The miR-25-93-106b cluster regulates tumor metastasis and immune evasion via modulation of CXCL12 and PD-L1

// Michele Cioffi 1 , Sara M. Trabulo 1, 2 , Mireia Vallespinos 1 , Deepak Raj 2 , Tony Bou Kheir 2 , Meng-Lay Lin 2 , Julfa Begum 2 , Ann-Marie Baker 3 , Ala Amgheib 2 , Jaimy Saif 4 , Manuel Perez 5 , Joaquim Soriano 5 , Manuel Desco 6, 7, 8 , Maria Victoria Gomez-Gaviro 6, 7, 8 , Lorena Cusso 6, 7, 8 , Diego Megias 5 , Alexandra Aicher 1, 2 , Christopher Heeschen 1, 2 1 Stem Cells & Cancer Group, Spanish National Cancer Research Centre (CNIO), Madrid, Spain 2 Stem Cells in Cancer & Ageing, Barts Cancer Institute, Queen Mary University of London, London, UK 3 Centre for Tumour Biology, Barts Cancer Institute, Queen Mary University of London, London, UK 4 School of Clinical Sciences, University of Bristol, Bristol, UK 5 Confocal Microscopy Unit, Centro Nacional de Investigaciones Oncologicas, Madrid, Spain 6 Departamento de Ingenieria Biomedica e Ingenieria Aeroespacial, Universidad Carlos III de Madrid, Leganes, Spain 7 Instituto de Investigacion Sanitaria Gregorio Maranon, Madrid, Spain 8 Centro de Investigacion Biomedica en Red de Salud Mental (CIBERSAM), Madrid, Spain Correspondence to: Alexandra Aicher, email: aicher_a@yahoo.com Christopher Heeschen, email: c.heeschen@qmul.ac.uk Keywords: metastasis, CD274, bone marrow, stromal niche, MDSC Received: June 29, 2016     Accepted: January 10, 2017     Published: February 17, 2017 ABSTRACT The stromal microenvironment controls response to injury and inflammation, and is also an important determinant of cancer cell behavior.

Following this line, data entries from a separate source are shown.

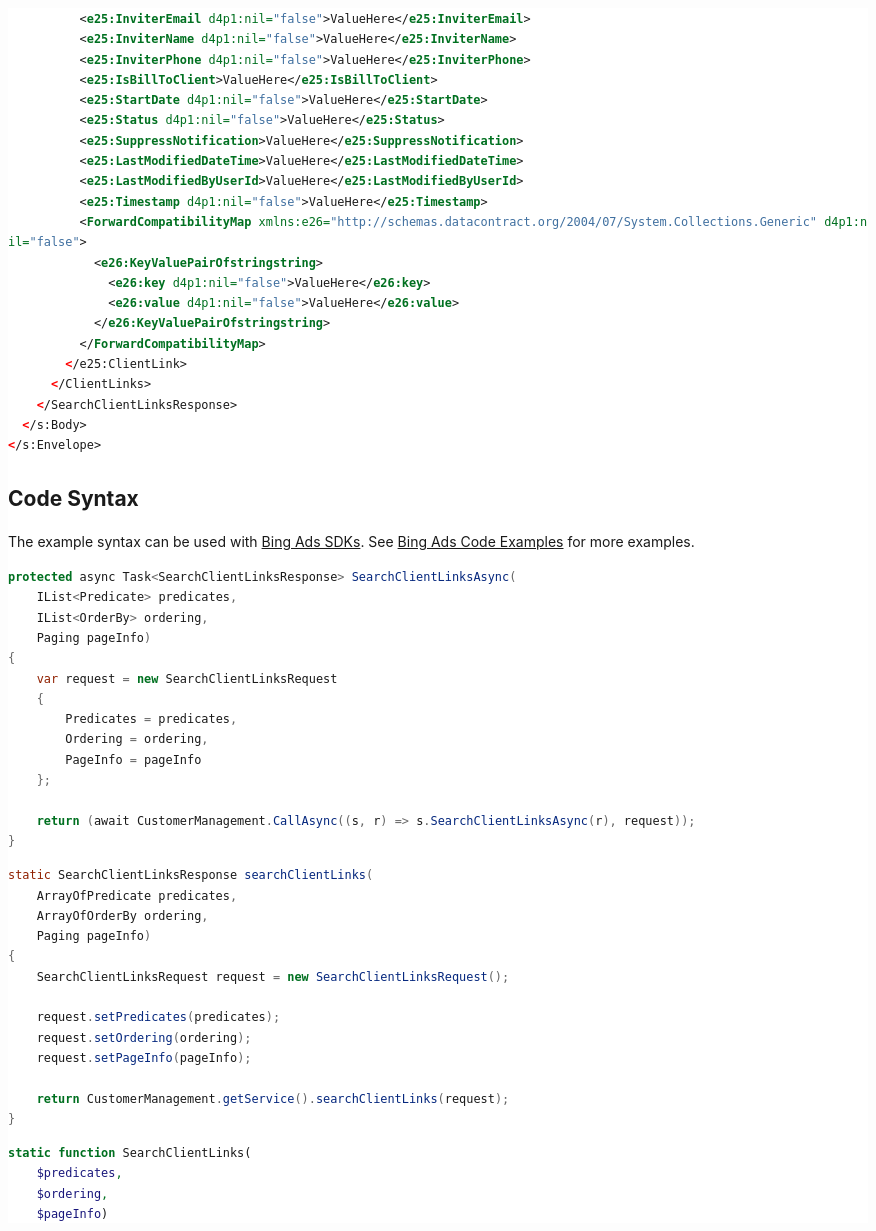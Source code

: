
 ```xml
          <e25:InviterEmail d4p1:nil="false">ValueHere</e25:InviterEmail>
          <e25:InviterName d4p1:nil="false">ValueHere</e25:InviterName>
          <e25:InviterPhone d4p1:nil="false">ValueHere</e25:InviterPhone>
          <e25:IsBillToClient>ValueHere</e25:IsBillToClient>
          <e25:StartDate d4p1:nil="false">ValueHere</e25:StartDate>
          <e25:Status d4p1:nil="false">ValueHere</e25:Status>
          <e25:SuppressNotification>ValueHere</e25:SuppressNotification>
          <e25:LastModifiedDateTime>ValueHere</e25:LastModifiedDateTime>
          <e25:LastModifiedByUserId>ValueHere</e25:LastModifiedByUserId>
          <e25:Timestamp d4p1:nil="false">ValueHere</e25:Timestamp>
          <ForwardCompatibilityMap xmlns:e26="http://schemas.datacontract.org/2004/07/System.Collections.Generic" d4p1:nil="false">
            <e26:KeyValuePairOfstringstring>
              <e26:key d4p1:nil="false">ValueHere</e26:key>
              <e26:value d4p1:nil="false">ValueHere</e26:value>
            </e26:KeyValuePairOfstringstring>
          </ForwardCompatibilityMap>
        </e25:ClientLink>
      </ClientLinks>
    </SearchClientLinksResponse>
  </s:Body>
</s:Envelope>
```

## <a name="example"></a>Code Syntax
The example syntax can be used with [Bing Ads SDKs](~/guides/client-libraries.md). See [Bing Ads Code Examples](~/guides/code-examples.md) for more examples.
```csharp
protected async Task<SearchClientLinksResponse> SearchClientLinksAsync(
	IList<Predicate> predicates,
	IList<OrderBy> ordering,
	Paging pageInfo)
{
	var request = new SearchClientLinksRequest
	{
		Predicates = predicates,
		Ordering = ordering,
		PageInfo = pageInfo
	};

	return (await CustomerManagement.CallAsync((s, r) => s.SearchClientLinksAsync(r), request));
}
```
```java
static SearchClientLinksResponse searchClientLinks(
	ArrayOfPredicate predicates,
	ArrayOfOrderBy ordering,
	Paging pageInfo)
{
	SearchClientLinksRequest request = new SearchClientLinksRequest();

	request.setPredicates(predicates);
	request.setOrdering(ordering);
	request.setPageInfo(pageInfo);

	return CustomerManagement.getService().searchClientLinks(request);
}
```
```php
static function SearchClientLinks(
	$predicates,
	$ordering,
	$pageInfo)
```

However, our understanding of its modulation by miRNA (miR) and their respective targets is still sparse. Here, we identified the miR-25-93-106b cluster and two new target genes as critical drivers for metastasis and immune evasion of cancer cells. Using miR-25-93-106b knockout mice or antagomiRs, we demonstrated regulation of the production of the chemoattractant CXCL12 controlling bone marrow metastasis. Moreover, we identified the immune checkpoint PD-L1 (CD274) as a novel miR-93/106b target playing a central role in diminishing tumor immunity. Eventually, upregulation of miR-93 and miR-106b via miR-mimics or treatment with an epigenetic reader domain (BET) inhibitor resulted in diminished expression of CXCL12 and PD-L1. These data suggest a potential new therapeutic rationale for use of BET inhibitors for dual targeting of cancers with strong immunosuppressive and metastatic phenotypes.